> _What to produce_
Write every line below out again exactly, images omitted.
- Opening Delimiter -
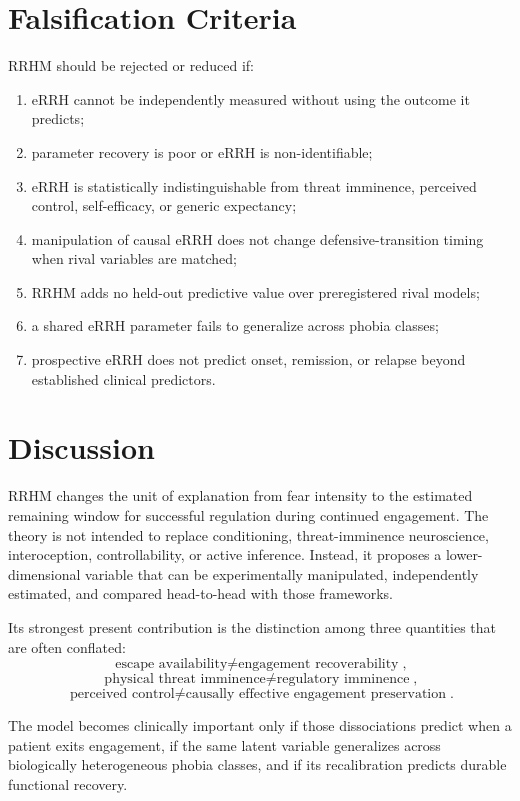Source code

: \documentclass[11pt]{article}
\begin{document}
\section{Falsification Criteria}
RRHM should be rejected or reduced if:
\begin{enumerate}[leftmargin=2em]
\item eRRH cannot be independently measured without using the outcome it predicts;
\item parameter recovery is poor or eRRH is non-identifiable;
\item eRRH is statistically indistinguishable from threat imminence, perceived control, self-efficacy, or generic expectancy;
\item manipulation of causal eRRH does not change defensive-transition timing when rival variables are matched;
\item RRHM adds no held-out predictive value over preregistered rival models;
\item a shared eRRH parameter fails to generalize across phobia classes;
\item prospective eRRH does not predict onset, remission, or relapse beyond established clinical predictors.
\end{enumerate}

\section{Discussion}
RRHM changes the unit of explanation from fear intensity to the estimated remaining window for successful regulation during continued engagement. The theory is not intended to replace conditioning, threat-imminence neuroscience, interoception, controllability, or active inference. Instead, it proposes a lower-dimensional variable that can be experimentally manipulated, independently estimated, and compared head-to-head with those frameworks.

Its strongest present contribution is the distinction among three quantities that are often conflated:
\[
\boxed{\text{escape availability}\neq\text{engagement recoverability}},
\]
\[
\boxed{\text{physical threat imminence}\neq\text{regulatory imminence}},
\]
\[
\boxed{\text{perceived control}\neq\text{causally effective engagement preservation}}.
\]

The model becomes clinically important only if those dissociations predict when a patient exits engagement, if the same latent variable generalizes across biologically heterogeneous phobia classes, and if its recalibration predicts durable functional recovery.
\end{document}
- Closing Delimiter -
> _Solution for this exercise_
Source code

: \documentclass[11pt]{article}
\begin{document}
\section{Falsification Criteria}
RRHM should be rejected or reduced if:
\begin{enumerate}[leftmargin=2em]
\item eRRH cannot be independently measured without using the outcome it predicts;
\item parameter recovery is poor or eRRH is non-identifiable;
\item eRRH is statistically indistinguishable from threat imminence, perceived control, self-efficacy, or generic expectancy;
\item manipulation of causal eRRH does not change defensive-transition timing when rival variables are matched;
\item RRHM adds no held-out predictive value over preregistered rival models;
\item a shared eRRH parameter fails to generalize across phobia classes;
\item prospective eRRH does not predict onset, remission, or relapse beyond established clinical predictors.
\end{enumerate}

\section{Discussion}
RRHM changes the unit of explanation from fear intensity to the estimated remaining window for successful regulation during continued engagement. The theory is not intended to replace conditioning, threat-imminence neuroscience, interoception, controllability, or active inference. Instead, it proposes a lower-dimensional variable that can be experimentally manipulated, independently estimated, and compared head-to-head with those frameworks.

Its strongest present contribution is the distinction among three quantities that are often conflated:
\[
\boxed{\text{escape availability}\neq\text{engagement recoverability}},
\]
\[
\boxed{\text{physical threat imminence}\neq\text{regulatory imminence}},
\]
\[
\boxed{\text{perceived control}\neq\text{causally effective engagement preservation}}.
\]

The model becomes clinically important only if those dissociations predict when a patient exits engagement, if the same latent variable generalizes across biologically heterogeneous phobia classes, and if its recalibration predicts durable functional recovery.
\end{document}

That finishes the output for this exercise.